Title: Taken for Dead
Author: Graham Masterton
Published by: Head of Zeus
Publication date: Feb 1st, 2014
Source: Bury Library
Katie Maguire is one of Ireland’s best detectives.
So why can’t she catch these killers?
In a secluded cove just outside the reaches of the city of Cork, a woman wakes up into a nightmare. She is buried in the sand, unable to escape. The gulls wheel silently overhead. Nobody could imagine the cruelty of her fate…
Katie Maguire of the Cork Garda is soon on the trail of a terrifying gang of torturers calling themselves the High Kings of Erin. She’ll do anything to stop them before they can claim their next victim – but somehow they are always one step ahead.
Is Detective Katie Maguire losing her touch? Or is somebody close to her less trustworthy than they seem?
As we all know, I’ve stated many times now, I am a fan of Mastertons books. I always feel a little rush of excitement when I managed to find one of his books that I’ve not read before. I admit, I am usually in with him for the horror aspect of his writing, but I am slowly beginning to think that he is really starting to shine when it comes to his thriller series. What I have found with his horror novels is that they’re becoming somewhat predictable – maybe more on account of the fact that I have read so many of them than anything else – this is certainly not the case when it comes to his Katie Maguire series!
Taken for Dead is the 4th book in the Katie Maguire series which sets the scene in typically gory fashion. A wedding is in full swing when the bride and groom go to cut the cake only to find they struggle to cut through the decapitated head that has been baked within!

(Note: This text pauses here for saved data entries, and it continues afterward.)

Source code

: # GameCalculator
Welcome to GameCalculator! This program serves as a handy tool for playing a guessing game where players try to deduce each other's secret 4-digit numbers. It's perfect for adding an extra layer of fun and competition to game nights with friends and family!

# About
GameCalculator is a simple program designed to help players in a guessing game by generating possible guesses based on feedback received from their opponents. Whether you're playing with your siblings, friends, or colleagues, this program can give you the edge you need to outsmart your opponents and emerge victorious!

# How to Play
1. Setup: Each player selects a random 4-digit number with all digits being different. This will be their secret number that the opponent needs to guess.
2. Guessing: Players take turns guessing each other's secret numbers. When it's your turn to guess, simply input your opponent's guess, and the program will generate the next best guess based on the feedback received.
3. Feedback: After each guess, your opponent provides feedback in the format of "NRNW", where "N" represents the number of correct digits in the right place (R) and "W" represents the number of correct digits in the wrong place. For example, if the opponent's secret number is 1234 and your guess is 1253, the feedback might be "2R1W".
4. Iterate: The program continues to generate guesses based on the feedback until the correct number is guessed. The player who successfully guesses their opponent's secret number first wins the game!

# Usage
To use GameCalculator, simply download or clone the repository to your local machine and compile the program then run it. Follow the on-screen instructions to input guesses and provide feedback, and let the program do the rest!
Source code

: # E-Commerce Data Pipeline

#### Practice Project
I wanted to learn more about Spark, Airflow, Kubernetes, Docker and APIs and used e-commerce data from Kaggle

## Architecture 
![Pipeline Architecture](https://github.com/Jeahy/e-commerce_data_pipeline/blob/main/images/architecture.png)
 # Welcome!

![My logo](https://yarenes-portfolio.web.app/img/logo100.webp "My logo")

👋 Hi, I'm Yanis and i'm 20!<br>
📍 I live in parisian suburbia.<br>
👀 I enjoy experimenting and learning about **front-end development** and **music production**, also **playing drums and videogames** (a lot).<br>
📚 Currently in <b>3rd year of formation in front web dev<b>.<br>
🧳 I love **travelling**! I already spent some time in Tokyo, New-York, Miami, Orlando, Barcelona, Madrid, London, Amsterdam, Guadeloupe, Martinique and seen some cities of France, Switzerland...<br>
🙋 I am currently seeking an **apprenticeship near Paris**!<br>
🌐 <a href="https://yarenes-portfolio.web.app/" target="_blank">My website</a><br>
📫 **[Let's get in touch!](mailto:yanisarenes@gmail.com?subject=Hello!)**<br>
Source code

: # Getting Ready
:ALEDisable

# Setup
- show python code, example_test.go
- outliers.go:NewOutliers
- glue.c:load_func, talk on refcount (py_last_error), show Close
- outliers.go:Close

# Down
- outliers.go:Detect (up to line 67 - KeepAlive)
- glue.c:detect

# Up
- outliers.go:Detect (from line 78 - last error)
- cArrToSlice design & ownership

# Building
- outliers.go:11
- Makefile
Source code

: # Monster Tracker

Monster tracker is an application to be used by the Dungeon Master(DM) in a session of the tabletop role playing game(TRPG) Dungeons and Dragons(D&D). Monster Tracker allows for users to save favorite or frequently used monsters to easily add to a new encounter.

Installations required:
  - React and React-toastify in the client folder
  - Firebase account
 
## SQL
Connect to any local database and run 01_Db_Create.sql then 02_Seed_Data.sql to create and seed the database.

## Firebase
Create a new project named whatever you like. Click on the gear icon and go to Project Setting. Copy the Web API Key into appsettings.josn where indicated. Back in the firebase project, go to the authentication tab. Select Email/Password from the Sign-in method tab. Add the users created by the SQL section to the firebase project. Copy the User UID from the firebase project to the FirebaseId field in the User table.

It’s a scene that certainly sticks in the readers mind and doesn’t let go easily – such is the mastery of Mastertons writing. Needless to say, his thriller series, much like his horror, aren’t for the faint hearted.
The theme of this story follows The High Kings of Erin extorting money via the kidnapping of near bankrupt businessmen, which in itself seems like an odd concept, but trust me it’s one of the key things that keeps the reader guessing throughout the story – it’s a plot hook that I’ve not come across before and kept me turning the pages.
Naturally one aspect of where the novel shines in it’s rather wonderfully graphic descriptions of various horrible acts; I think Mastertons experience as a horror writer lends itself well to this genre. A particular talent of Mastertons is that he can write a gruesome scene without having to make the words too flowery and overly complicated! It makes it easier for the scene to be injected straight into the mind without confusing the reader with too many big words – but I might have said I enjoy this aspect to his writing before in previous reviews of his novels.
The tale itself is rather intriguing and keeps the reader guessing. The ending, yes the story does have its conclusion, but it’s open ended enough to leave the reader wanting to know the outcome that will result in further novels in the series. Another enjoyable aspect of the book is the fact that there are links back to previous offerings in the series which add a sense of realism to the lengthy nature of detective work.
It’s not quite all good however, there are a few irritating points to the writing, like the constant use of everyones title every time they are mentioned. It just gets a little irksome after a few chapters.
And I do still have a question, even after finishing the novel. Who baked the cake?
Overall, it’s a damned fine read and it kept me turning the pages. I recommend the series for anyone who enjoys a good thriller and doesn’t shy away from those gory details!